La mort n’est jamais drôle mais elle est parfois grotesque.

Voilà sans doute la réflexion qui aurait pu venir à l’esprit de Daphné Dulaurier si elle avait eu le temps de s’y préparer ou même si elle avait eu davantage l’expérience de ce genre de rencontre désagréable. Mais Daphné avait eu une vie très sage et n’avait jamais croisé de cadavre sur sa route, du moins aucun dans cette situation. Elle se souvenait à peine de sa mère qu’elle avait perdue avant ses dix ans : on ne lui avait d’ailleurs pas permis d’approcher du corps de la défunte car, lui avait murmuré sa grand-mère, ce n’était pas un endroit pour une petite-fille. Et lorsque son père s’était éteint de sa belle mort, dans sa quatre-vingt quinzième année, son visage parcheminé respirait tant la sagesse et la béatitude que Daphné lui avait trouvé l’air plus agréable que de son vivant.

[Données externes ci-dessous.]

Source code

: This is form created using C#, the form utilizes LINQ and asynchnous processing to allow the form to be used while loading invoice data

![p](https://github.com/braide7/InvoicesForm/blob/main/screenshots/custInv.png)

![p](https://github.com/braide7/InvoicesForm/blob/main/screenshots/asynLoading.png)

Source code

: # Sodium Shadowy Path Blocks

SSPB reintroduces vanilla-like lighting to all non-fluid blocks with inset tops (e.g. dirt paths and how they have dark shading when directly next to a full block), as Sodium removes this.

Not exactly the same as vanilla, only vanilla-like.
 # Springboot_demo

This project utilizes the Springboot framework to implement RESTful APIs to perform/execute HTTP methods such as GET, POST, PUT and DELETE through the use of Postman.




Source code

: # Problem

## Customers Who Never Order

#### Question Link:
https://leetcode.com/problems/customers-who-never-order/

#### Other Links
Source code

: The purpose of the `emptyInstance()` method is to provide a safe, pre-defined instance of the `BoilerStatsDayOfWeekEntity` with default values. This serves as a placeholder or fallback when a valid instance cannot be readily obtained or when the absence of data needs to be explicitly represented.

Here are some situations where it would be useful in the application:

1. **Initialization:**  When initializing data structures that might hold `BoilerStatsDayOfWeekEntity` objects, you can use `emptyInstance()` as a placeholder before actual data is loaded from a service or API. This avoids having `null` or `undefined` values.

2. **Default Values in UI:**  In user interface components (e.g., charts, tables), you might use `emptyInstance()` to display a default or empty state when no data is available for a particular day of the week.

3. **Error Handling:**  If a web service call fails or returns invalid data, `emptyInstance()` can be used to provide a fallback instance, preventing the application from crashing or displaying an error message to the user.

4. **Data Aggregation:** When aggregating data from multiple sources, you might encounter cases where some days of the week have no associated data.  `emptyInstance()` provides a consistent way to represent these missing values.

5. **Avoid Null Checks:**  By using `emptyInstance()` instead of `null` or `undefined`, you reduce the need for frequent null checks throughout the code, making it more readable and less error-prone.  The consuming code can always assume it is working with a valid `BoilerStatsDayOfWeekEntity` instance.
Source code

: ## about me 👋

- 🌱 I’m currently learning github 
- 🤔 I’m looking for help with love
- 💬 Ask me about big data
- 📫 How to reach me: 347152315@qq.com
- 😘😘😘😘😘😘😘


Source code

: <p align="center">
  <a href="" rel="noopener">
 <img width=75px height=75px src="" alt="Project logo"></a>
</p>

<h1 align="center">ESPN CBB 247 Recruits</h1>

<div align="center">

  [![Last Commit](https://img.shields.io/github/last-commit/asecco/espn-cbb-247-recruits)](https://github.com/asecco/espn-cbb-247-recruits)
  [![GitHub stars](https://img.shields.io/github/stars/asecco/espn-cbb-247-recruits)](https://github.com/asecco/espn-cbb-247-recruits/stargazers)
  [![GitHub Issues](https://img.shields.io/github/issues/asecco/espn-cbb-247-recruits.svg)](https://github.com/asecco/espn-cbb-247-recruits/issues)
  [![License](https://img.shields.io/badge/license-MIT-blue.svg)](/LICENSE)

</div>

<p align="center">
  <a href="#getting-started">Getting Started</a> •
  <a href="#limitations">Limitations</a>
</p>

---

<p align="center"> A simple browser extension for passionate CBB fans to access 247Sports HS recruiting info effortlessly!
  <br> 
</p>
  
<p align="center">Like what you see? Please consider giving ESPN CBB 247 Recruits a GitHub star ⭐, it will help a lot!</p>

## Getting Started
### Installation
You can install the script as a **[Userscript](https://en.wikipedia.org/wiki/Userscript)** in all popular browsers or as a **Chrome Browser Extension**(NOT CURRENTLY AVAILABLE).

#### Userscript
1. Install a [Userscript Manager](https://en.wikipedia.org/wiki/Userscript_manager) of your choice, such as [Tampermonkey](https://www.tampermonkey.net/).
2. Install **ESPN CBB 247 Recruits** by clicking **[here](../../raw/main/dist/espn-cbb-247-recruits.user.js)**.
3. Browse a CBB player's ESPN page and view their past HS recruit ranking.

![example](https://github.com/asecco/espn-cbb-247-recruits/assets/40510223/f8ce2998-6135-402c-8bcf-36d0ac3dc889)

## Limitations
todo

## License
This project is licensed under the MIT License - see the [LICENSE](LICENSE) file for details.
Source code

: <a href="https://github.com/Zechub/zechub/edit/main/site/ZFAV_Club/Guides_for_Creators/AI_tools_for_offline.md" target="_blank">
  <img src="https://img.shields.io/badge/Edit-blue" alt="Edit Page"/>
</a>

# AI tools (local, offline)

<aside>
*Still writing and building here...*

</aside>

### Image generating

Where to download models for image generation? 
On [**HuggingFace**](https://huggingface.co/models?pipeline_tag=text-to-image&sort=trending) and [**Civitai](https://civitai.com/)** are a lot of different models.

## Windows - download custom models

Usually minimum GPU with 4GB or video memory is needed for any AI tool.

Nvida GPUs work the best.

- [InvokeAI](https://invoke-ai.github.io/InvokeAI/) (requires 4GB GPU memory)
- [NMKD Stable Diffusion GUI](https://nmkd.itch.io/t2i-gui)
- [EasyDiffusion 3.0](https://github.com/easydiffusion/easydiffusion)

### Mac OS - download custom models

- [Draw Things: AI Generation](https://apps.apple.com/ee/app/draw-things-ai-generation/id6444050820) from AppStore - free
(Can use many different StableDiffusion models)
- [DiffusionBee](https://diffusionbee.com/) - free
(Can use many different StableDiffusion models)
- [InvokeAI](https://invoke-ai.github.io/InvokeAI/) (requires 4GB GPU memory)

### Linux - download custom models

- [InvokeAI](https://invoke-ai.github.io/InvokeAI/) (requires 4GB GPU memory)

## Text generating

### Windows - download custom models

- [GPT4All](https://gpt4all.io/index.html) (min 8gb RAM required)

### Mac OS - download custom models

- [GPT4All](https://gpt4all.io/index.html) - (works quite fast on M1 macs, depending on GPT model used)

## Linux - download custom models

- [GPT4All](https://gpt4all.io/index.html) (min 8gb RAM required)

Ce matin-là d’automne, elle n’eut décidément pas l’occasion ni l’envie de se livrer à des réflexions philosophiques sur la mort. Elle se contenta d’abord de laisser tomber le sac poubelle qu’elle tenait entre ses doigts chargés de bagues puis d’ouvrir et de refermer aussitôt la bouche dans un petit claquement sec qu’un esprit porté à l’humour, pourtant guère de circonstance en la matière, aurait assimilé au bruit d’un bon vin que l’on débouche avec doigté. Cependant, et malgré le spectacle fort désagréable qui venait de la surprendre dans le local des poubelles, d’habitude si calme et si peu surprenant, elle ne parvint pas d’emblée à hurler. Non pas qu’elle ait immédiatement repris son calme, sinon elle aurait pu se livrer aisément à la petite réflexion sur la mort déjà mentionnée. Si elle ne cria pas tout de suite, ce fut plutôt en raison d’un curieux phénomène qui s’opéra en elle : elle sentit que des dizaines, des centaines peut-être, d’idées et de sentiments contradictoires s’agitaient vainement en elle mais se trouvaient momentanément bloqués un peu en dessous de sa gorge, de la même façon que, très souvent, une des gouttières de l’immeuble où vivait Daphné s’obstruait brutalement lorsque les premières pluies un peu abondantes de l’automne forçaient toutes les feuilles mortes accumulées sur le toit à se bousculer au même moment dans l’étroite issue.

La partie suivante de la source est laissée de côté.